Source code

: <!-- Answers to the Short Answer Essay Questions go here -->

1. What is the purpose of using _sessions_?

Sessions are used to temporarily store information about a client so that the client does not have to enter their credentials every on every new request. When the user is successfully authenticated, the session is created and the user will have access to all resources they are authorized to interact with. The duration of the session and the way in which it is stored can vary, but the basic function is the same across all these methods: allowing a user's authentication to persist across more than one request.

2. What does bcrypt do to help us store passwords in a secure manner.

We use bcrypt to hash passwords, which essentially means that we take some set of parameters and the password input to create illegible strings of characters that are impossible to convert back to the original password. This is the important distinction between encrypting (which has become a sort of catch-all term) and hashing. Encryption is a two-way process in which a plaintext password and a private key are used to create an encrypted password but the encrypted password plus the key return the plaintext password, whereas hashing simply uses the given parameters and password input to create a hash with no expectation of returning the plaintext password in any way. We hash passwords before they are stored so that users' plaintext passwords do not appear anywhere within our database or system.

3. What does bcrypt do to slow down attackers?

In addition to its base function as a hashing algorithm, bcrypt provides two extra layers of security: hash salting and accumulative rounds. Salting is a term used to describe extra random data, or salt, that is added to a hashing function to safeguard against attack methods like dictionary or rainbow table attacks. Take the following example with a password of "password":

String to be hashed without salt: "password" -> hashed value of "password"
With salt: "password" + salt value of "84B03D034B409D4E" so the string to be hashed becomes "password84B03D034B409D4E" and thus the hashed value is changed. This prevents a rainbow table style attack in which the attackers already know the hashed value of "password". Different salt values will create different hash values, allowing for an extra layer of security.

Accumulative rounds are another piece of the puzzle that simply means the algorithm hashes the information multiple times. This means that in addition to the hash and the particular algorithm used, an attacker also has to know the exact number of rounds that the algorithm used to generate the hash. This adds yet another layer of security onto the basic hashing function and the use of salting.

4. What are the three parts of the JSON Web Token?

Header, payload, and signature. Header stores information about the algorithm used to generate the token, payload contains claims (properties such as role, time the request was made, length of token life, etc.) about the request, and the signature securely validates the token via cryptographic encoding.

---

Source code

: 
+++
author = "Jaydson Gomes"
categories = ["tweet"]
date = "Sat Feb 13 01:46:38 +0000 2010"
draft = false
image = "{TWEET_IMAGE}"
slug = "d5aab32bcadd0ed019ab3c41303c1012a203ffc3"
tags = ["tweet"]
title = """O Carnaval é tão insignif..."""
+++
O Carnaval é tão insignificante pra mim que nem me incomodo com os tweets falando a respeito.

...

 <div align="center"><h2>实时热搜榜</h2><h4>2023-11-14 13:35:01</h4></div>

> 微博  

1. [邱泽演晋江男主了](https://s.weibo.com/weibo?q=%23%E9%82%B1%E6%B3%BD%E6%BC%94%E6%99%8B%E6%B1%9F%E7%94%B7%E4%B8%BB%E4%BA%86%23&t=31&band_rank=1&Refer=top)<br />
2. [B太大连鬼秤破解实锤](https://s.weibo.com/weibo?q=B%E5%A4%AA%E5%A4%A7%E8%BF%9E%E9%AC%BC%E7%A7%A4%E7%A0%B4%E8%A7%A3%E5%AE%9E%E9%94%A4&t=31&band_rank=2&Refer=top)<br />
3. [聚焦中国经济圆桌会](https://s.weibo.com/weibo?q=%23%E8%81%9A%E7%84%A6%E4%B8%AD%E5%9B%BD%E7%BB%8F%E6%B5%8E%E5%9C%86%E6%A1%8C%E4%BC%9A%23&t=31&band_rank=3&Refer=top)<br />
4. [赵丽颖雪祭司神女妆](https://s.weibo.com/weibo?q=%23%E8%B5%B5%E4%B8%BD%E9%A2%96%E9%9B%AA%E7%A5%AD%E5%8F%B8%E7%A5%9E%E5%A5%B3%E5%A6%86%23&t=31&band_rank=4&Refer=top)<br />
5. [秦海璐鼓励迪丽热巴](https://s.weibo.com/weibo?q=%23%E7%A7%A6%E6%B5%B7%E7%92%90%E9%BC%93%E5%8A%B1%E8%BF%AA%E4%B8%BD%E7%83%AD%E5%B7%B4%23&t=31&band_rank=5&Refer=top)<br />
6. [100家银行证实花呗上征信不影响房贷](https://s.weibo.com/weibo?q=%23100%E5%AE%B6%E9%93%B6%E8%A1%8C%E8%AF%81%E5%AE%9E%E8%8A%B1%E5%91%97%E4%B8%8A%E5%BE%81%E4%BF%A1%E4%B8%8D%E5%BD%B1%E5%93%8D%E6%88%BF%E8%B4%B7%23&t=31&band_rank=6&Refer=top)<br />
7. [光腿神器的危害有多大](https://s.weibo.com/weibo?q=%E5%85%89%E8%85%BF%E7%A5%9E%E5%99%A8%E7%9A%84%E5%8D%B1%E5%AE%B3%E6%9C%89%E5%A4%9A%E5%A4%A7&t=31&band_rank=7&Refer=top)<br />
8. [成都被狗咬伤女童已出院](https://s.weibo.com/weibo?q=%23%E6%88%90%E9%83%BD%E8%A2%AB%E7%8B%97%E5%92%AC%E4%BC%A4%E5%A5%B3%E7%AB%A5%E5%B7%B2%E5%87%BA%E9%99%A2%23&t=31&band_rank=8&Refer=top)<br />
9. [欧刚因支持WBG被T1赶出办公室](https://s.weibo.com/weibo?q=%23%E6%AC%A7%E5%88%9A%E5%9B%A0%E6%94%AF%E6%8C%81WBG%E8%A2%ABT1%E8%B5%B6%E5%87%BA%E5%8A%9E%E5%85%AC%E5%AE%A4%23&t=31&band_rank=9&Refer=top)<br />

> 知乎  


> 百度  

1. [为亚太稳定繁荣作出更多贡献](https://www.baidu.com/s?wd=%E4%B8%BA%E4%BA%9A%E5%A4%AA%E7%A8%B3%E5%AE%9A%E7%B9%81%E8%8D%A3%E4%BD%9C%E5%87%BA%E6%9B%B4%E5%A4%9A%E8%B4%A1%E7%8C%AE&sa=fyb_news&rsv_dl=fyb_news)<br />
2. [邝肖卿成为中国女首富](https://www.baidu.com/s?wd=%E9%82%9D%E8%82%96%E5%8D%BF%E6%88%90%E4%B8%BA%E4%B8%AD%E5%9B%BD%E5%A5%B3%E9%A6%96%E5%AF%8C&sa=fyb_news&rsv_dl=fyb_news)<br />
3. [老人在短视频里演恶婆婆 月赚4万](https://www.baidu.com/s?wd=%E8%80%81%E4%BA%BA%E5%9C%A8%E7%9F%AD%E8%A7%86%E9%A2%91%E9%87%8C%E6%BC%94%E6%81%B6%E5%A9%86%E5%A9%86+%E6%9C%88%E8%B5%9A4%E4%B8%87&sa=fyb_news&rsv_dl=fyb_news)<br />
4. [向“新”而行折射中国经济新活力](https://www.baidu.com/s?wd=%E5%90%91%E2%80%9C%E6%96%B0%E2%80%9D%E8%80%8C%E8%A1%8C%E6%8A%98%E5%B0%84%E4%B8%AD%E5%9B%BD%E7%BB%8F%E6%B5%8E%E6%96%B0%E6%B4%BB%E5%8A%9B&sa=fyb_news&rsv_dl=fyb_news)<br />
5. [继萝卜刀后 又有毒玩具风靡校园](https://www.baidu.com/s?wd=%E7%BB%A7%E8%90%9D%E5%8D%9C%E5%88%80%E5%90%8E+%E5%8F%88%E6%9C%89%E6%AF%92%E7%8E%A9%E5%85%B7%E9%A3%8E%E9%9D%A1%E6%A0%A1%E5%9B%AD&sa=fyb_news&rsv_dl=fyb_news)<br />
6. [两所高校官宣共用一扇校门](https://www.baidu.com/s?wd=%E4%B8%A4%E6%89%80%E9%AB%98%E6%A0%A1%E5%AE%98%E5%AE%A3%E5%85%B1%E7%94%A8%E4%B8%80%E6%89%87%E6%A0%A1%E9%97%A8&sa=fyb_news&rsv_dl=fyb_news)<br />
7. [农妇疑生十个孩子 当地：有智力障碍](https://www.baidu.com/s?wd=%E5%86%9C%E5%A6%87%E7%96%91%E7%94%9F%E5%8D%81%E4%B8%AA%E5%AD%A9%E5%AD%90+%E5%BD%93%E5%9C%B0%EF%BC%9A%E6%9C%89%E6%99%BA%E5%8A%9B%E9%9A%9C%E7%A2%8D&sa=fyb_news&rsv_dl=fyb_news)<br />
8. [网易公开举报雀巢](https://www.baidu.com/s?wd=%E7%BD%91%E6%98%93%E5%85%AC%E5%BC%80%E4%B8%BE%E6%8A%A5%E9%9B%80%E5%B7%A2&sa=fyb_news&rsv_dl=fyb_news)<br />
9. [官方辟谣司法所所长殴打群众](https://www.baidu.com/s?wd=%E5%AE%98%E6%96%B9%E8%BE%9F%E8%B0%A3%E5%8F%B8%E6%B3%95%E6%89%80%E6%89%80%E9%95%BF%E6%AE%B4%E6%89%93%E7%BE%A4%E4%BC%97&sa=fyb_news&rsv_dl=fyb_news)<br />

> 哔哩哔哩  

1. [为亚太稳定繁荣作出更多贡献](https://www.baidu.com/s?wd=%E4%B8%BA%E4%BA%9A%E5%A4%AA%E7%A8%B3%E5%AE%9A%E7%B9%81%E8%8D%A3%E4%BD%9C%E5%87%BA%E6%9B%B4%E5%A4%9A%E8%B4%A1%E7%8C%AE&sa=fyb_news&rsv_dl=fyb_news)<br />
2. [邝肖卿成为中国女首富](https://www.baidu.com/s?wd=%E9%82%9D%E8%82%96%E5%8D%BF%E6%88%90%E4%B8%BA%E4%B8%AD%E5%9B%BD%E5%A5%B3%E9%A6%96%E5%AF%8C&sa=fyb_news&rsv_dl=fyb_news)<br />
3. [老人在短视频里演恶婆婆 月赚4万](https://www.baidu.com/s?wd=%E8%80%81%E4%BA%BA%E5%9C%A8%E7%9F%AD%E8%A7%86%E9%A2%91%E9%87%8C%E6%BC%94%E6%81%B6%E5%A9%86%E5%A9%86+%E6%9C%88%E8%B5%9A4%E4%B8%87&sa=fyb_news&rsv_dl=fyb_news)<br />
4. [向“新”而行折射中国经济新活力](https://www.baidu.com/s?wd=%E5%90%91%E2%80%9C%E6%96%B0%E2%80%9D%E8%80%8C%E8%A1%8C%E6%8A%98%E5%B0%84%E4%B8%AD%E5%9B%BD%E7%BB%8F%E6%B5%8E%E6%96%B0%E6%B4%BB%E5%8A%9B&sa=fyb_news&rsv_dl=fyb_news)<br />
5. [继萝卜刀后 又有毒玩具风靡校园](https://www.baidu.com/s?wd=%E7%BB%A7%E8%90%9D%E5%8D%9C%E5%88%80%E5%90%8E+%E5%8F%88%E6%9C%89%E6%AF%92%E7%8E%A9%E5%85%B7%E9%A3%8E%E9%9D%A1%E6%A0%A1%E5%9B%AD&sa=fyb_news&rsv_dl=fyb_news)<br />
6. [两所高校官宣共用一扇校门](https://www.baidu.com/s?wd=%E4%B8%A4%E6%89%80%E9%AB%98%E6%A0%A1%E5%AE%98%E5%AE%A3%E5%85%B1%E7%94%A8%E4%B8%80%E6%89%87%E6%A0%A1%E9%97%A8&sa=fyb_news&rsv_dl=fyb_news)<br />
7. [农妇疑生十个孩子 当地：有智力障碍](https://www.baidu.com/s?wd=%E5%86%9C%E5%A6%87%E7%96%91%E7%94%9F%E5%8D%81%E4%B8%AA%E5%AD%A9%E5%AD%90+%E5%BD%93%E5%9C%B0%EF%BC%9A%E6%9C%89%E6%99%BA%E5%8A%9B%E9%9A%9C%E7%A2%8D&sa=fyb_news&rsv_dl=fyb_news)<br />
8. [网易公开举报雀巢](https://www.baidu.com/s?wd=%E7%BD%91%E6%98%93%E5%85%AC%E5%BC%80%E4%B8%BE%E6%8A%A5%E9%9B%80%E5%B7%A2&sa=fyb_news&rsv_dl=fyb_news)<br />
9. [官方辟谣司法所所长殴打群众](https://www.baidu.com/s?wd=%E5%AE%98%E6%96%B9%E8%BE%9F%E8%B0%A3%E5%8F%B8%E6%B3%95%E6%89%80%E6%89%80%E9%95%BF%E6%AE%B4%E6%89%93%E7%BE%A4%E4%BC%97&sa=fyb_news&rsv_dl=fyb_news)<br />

> **Task prompt**: Copy every line where the word "hashed" is present in the entries above.

> **Result of the task**:
String to be hashed without salt: "password" -> hashed value of "password"
With salt: "password" + salt value of "84B03D034B409D4E" so the string to be hashed becomes "password84B03D034B409D4E" and thus the hashed value is changed. This prevents a rainbow table style attack in which the attackers already know the hashed value of "password". Different salt values will create different hash values, allowing for an extra layer of security.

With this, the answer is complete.